The task
Print the line containing "Backend Web Development" and all lines after it to the end of the records below, exactly as written. No pictures.

Data for review
====================

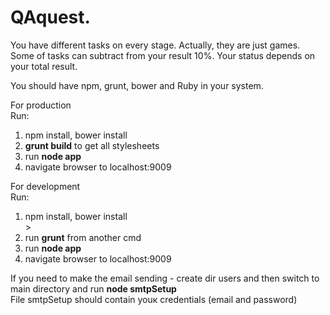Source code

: <h1>QAquest.</h1>
You have different tasks on every stage. Actually, they are just games. Some of tasks can subtract from your result 10%.
 Your status depends on your total result.

You should have npm, grunt, bower and Ruby in your system.

For production <br>
Run:<br>
1)  npm install, bower install<br>
2)  <b>grunt build</b> to get all stylesheets<br>
3)  run <b>node app</b><br>
4)  navigate browser to localhost:9009<br>


For development<br>
Run:<br>
1)  npm install, bower install<br>>
2)  run <b>grunt</b> from another cmd <br>
3)  run <b>node app</b><br>
3)  navigate browser to localhost:9009<br>


If you need to make the email sending - create dir users and then switch to main directory and run <b>node smtpSetup</b><br>
File smtpSetup should contain youк credentials (email and password)<br>



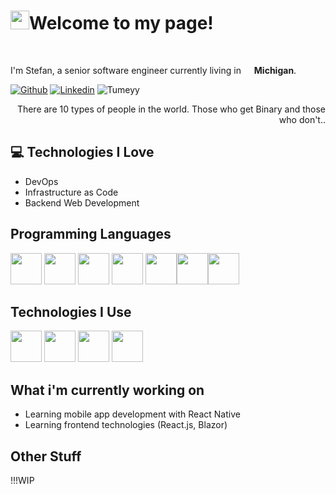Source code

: <h1><img src="https://emojis.slackmojis.com/emojis/images/1531849430/4246/blob-sunglasses.gif?1531849430" width="30"/>Welcome to my page!</h1>

<br>
<p>I'm Stefan, a senior software engineer currently living in <img src="https://cdn-icons-png.flaticon.com/512/323/323310.png" width="13"/> <b>Michigan</b>. </p>

<!-- Your badges
You can use the website to generate badges: https://shields.io/
-->
[![Github](https://img.shields.io/badge/-Github-000?style=flat&logo=Github&logoColor=white)](https://github.com/Tumeyy)
[![Linkedin](https://img.shields.io/badge/-LinkedIn-blue?style=flat&logo=Linkedin&logoColor=white)](https://www.linkedin.com/in/stefan-tumey-67a6a7101/)
<img src="https://komarev.com/ghpvc/?username=Tumeyy" alt="Tumeyy" />

<div style="text-align: right">There are 10 types of people in the world. Those who get Binary and those who don't.. </div>

## :computer: Technologies I Love
* DevOps
* Infrastructure as Code
* Backend Web Development

## Programming Languages
<img src="https://cdn.jsdelivr.net/gh/devicons/devicon/icons/csharp/csharp-original.svg" width='50'/>         <img src="https://cdn.jsdelivr.net/gh/devicons/devicon/icons/microsoftsqlserver/microsoftsqlserver-plain-wordmark.svg" width='50'/>  <img src="https://cdn.jsdelivr.net/gh/devicons/devicon/icons/mysql/mysql-original-wordmark.svg" width='50'/> <img src="https://cdn.jsdelivr.net/gh/devicons/devicon/icons/html5/html5-original-wordmark.svg" width='50'/>     <img src="https://cdn.jsdelivr.net/gh/devicons/devicon/icons/javascript/javascript-original.svg" width='50'/><img src="https://cdn.jsdelivr.net/gh/devicons/devicon/icons/java/java-original-wordmark.svg" width='50'/><img src="https://cdn.jsdelivr.net/gh/devicons/devicon/icons/python/python-original-wordmark.svg" width='50'/>


## Technologies I Use
<img src="https://cdn.jsdelivr.net/gh/devicons/devicon/icons/git/git-original.svg" width='50'/>  <img src="https://cdn.jsdelivr.net/gh/devicons/devicon/icons/amazonwebservices/amazonwebservices-plain-wordmark.svg" width='50'/> <img src="https://cdn.jsdelivr.net/gh/devicons/devicon/icons/kubernetes/kubernetes-plain-wordmark.svg" width='50'/> <img src="https://cdn.jsdelivr.net/gh/devicons/devicon/icons/docker/docker-original-wordmark.svg" width='50'/>  


## What i'm currently working on
* Learning mobile app development with React Native
* Learning frontend technologies (React.js, Blazor) 

## Other Stuff
!!!WIP

<br>
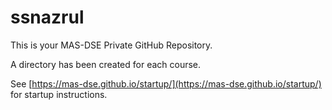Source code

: ssnazrul
========

This is your MAS-DSE Private GitHub Repository.

A directory has been created for each course.

See [https://mas-dse.github.io/startup/](https://mas-dse.github.io/startup/) for startup instructions.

====================

Problem solution
* Backend Web Development

## Programming Languages
<img src="https://cdn.jsdelivr.net/gh/devicons/devicon/icons/csharp/csharp-original.svg" width='50'/>         <img src="https://cdn.jsdelivr.net/gh/devicons/devicon/icons/microsoftsqlserver/microsoftsqlserver-plain-wordmark.svg" width='50'/>  <img src="https://cdn.jsdelivr.net/gh/devicons/devicon/icons/mysql/mysql-original-wordmark.svg" width='50'/> <img src="https://cdn.jsdelivr.net/gh/devicons/devicon/icons/html5/html5-original-wordmark.svg" width='50'/>     <img src="https://cdn.jsdelivr.net/gh/devicons/devicon/icons/javascript/javascript-original.svg" width='50'/><img src="https://cdn.jsdelivr.net/gh/devicons/devicon/icons/java/java-original-wordmark.svg" width='50'/><img src="https://cdn.jsdelivr.net/gh/devicons/devicon/icons/python/python-original-wordmark.svg" width='50'/>


## Technologies I Use
<img src="https://cdn.jsdelivr.net/gh/devicons/devicon/icons/git/git-original.svg" width='50'/>  <img src="https://cdn.jsdelivr.net/gh/devicons/devicon/icons/amazonwebservices/amazonwebservices-plain-wordmark.svg" width='50'/> <img src="https://cdn.jsdelivr.net/gh/devicons/devicon/icons/kubernetes/kubernetes-plain-wordmark.svg" width='50'/> <img src="https://cdn.jsdelivr.net/gh/devicons/devicon/icons/docker/docker-original-wordmark.svg" width='50'/>  


## What i'm currently working on
* Learning mobile app development with React Native
* Learning frontend technologies (React.js, Blazor) 

## Other Stuff
!!!WIP

<br>
Source code

: ssnazrul
========

This is your MAS-DSE Private GitHub Repository.

A directory has been created for each course.

See [https://mas-dse.github.io/startup/](https://mas-dse.github.io/startup/) for startup instructions.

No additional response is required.